The Wachowski Brothers


Australia | USA


Keanu Reeves, Laurence Fishburne, Hugo Weaving, Carrie-Anne Moss, Jada Pinkett Smith, Gloria Foster, Harold Perrineau, Monica Bellucci, Lambert Wilson, Randall Duk Kim, Harry Lennix, Anthony Zerbe, Nona Gaye, Helmut Bakaitis, Neil Rayment, Adrian Rayment, Daniel Bernhardt


Neo (Keanu Reeves) and the rebel leaders estimate that they have 72 hours until 250,000 probes discover Zion and destroy it and its inhabitants. During this, Neo must decide how he can save Trinity (Carrie-Anne Moss) from a dark fate in his dreams.


There's no better way to mess with a great film than making a sequel to it. And unfortunately that's what happened to "The Matrix", which got the beauty of not one, but two sequels, the first of which is "The Matrix Reloaded", a chaotic action flick that it's also the reason I never watched "The Matrix Revolution".

The plot is truly terrible.

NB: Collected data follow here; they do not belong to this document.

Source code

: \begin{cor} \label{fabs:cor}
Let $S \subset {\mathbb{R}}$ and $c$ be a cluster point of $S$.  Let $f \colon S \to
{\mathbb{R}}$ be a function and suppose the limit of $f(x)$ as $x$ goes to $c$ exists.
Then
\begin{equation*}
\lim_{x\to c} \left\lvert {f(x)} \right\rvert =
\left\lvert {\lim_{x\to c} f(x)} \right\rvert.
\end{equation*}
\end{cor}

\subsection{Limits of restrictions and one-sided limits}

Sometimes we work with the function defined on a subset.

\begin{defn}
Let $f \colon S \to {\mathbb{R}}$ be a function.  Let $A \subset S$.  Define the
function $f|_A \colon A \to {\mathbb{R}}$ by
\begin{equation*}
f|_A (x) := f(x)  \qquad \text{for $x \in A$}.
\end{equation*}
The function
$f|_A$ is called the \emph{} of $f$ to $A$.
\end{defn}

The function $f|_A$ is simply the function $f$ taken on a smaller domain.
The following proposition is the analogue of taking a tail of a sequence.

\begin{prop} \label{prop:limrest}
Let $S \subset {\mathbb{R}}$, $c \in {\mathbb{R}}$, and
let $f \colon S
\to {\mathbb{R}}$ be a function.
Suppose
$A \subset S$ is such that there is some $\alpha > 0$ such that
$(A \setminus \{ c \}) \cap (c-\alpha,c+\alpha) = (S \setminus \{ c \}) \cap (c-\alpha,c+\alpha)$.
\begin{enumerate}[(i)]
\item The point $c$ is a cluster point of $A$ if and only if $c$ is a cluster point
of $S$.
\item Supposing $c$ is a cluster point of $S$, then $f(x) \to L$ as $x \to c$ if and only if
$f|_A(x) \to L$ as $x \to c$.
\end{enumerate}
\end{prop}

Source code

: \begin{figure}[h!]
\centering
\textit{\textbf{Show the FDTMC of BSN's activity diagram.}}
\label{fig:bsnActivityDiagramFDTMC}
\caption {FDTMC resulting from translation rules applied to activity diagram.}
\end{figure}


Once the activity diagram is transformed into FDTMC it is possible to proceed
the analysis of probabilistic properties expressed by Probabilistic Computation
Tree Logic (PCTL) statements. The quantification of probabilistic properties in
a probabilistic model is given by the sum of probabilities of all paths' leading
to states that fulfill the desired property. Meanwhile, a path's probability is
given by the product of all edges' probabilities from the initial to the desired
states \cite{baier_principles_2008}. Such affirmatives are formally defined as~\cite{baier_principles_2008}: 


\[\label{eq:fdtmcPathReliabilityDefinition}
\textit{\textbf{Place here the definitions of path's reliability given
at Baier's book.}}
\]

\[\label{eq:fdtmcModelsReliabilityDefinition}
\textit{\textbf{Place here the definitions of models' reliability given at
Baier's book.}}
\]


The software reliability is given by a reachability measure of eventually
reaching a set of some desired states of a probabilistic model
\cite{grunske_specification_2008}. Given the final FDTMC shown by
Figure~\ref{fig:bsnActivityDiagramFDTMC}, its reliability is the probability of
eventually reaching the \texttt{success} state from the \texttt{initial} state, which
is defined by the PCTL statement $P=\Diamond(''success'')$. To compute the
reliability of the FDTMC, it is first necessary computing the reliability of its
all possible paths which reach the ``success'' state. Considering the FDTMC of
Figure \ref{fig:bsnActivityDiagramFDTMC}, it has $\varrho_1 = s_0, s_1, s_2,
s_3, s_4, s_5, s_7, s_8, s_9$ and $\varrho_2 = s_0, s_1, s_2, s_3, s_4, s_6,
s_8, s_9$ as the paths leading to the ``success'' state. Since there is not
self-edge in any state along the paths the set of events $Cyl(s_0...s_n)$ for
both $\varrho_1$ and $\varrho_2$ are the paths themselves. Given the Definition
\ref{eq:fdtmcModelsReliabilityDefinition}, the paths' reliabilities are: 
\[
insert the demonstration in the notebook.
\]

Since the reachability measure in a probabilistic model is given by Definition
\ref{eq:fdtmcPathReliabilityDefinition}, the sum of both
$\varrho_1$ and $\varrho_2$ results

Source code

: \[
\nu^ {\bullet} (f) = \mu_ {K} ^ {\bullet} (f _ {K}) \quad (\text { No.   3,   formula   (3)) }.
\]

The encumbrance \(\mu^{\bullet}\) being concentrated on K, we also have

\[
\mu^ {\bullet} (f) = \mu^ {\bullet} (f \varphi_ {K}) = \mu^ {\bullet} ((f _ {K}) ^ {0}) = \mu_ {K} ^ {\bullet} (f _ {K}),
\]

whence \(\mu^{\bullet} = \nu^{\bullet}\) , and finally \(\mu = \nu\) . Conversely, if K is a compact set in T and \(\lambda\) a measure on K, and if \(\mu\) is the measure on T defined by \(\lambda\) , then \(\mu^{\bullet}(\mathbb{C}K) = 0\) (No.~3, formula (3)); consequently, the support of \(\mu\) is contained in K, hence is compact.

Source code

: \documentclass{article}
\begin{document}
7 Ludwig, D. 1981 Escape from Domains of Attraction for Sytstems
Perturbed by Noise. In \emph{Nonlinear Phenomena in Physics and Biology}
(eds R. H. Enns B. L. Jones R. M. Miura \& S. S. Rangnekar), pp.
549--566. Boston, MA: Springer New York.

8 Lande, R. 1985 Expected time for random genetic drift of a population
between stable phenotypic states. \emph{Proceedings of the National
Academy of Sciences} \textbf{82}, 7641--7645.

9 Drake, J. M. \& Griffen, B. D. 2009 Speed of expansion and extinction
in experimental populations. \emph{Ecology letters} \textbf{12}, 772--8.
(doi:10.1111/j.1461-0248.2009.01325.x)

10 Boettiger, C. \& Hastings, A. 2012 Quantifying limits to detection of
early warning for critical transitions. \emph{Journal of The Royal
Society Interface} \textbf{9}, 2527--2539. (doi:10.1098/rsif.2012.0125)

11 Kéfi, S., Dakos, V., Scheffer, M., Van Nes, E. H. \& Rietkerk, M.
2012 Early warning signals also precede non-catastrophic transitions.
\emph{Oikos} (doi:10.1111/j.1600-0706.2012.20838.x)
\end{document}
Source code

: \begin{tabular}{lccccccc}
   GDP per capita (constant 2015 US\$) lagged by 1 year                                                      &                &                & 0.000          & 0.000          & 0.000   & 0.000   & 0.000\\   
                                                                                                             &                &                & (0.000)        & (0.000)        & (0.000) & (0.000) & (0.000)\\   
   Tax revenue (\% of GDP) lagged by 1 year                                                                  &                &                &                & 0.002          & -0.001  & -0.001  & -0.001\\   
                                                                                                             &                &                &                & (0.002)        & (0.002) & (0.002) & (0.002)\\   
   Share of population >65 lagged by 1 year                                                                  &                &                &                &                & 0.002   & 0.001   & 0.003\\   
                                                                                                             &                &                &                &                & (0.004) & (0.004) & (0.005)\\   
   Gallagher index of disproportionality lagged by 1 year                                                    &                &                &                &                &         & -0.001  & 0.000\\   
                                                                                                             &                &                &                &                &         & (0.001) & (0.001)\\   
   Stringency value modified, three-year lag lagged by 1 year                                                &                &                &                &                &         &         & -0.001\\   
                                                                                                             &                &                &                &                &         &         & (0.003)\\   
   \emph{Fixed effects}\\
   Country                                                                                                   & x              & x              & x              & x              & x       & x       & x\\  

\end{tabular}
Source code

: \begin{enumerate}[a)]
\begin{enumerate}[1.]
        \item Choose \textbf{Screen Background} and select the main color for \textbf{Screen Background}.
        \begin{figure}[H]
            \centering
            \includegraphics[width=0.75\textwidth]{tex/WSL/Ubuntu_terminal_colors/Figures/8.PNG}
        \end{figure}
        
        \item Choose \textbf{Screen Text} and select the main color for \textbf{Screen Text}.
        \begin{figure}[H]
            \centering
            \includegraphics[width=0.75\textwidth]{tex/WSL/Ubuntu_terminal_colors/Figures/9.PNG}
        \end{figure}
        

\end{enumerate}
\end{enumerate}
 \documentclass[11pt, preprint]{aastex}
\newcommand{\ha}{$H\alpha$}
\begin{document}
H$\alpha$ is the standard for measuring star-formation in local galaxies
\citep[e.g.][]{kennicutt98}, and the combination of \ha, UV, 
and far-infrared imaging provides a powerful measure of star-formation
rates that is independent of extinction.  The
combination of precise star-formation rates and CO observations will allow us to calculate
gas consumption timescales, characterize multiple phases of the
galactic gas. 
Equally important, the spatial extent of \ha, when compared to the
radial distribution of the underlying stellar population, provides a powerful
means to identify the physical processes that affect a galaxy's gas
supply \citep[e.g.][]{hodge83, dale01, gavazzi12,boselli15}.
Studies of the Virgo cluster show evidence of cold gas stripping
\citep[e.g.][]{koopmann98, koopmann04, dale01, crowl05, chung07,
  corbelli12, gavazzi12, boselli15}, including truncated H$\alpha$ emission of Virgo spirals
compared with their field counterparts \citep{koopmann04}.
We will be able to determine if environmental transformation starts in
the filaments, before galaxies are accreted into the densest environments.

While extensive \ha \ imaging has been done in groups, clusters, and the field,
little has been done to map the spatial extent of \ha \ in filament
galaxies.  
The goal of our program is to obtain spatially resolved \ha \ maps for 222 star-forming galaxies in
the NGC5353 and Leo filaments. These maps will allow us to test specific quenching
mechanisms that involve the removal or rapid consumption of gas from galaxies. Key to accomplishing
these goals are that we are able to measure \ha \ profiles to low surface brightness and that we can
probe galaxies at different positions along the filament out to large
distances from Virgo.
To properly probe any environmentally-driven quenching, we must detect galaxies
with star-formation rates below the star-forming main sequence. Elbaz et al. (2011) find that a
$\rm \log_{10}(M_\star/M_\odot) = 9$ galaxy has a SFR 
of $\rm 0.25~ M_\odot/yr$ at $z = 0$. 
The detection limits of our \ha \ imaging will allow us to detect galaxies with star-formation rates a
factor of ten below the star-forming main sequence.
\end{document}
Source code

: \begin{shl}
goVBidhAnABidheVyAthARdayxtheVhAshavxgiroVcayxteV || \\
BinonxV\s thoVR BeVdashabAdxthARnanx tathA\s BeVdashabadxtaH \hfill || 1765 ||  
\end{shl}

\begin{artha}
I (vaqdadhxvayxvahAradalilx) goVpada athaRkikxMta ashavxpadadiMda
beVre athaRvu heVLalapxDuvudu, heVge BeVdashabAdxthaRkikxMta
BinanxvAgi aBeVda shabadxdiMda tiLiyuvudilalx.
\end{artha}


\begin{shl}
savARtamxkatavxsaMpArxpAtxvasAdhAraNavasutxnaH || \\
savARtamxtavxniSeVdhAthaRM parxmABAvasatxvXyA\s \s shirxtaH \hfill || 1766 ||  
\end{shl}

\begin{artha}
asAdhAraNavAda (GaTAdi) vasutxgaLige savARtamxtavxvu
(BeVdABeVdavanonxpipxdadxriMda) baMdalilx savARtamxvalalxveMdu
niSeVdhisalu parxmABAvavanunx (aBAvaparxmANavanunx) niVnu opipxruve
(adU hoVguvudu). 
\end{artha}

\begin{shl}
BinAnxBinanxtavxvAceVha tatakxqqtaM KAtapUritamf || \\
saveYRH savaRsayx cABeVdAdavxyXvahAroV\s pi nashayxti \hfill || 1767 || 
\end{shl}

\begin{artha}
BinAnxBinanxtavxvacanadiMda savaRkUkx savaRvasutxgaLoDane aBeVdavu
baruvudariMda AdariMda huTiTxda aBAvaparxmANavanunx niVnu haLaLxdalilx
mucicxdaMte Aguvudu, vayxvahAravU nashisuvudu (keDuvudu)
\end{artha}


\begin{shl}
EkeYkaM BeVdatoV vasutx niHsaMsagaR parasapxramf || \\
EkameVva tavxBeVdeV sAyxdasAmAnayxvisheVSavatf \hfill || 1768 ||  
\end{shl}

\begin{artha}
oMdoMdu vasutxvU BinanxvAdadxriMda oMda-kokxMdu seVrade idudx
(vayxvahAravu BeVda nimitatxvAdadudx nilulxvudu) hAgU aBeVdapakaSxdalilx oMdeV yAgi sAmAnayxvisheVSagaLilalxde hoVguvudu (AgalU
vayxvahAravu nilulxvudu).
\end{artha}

First of all Neo's story didn't need a following and that's one of the reasons the plot is so unexciting. The other reason is the lack of ideas, and thus the straightforwardness of the story that isn't just simple, but also lacks in twists. Unless you call a series of predictable turns twists.

The message sent by this film is also wrong. While the first film showed that it isn't important whether humans defeat or not machines but what counts is that they realise it's something they can do if they really want to, this film actually says that destroying is all that counts. And love, that's important as well. 

Another problem is that the tedious story is paired with overlong dialogues that want to be the smartest kid in the room, and those two combined make the film even more boring. If that's even possible.

But then there's the action, which is great. It still has some problems, though, like the fact that is the same action of the previous film, with sequences that seem copied and pasted straight from it. Sure, the action scenes are still pretty exciting, but they are just not enough to make a good sequel. Or film.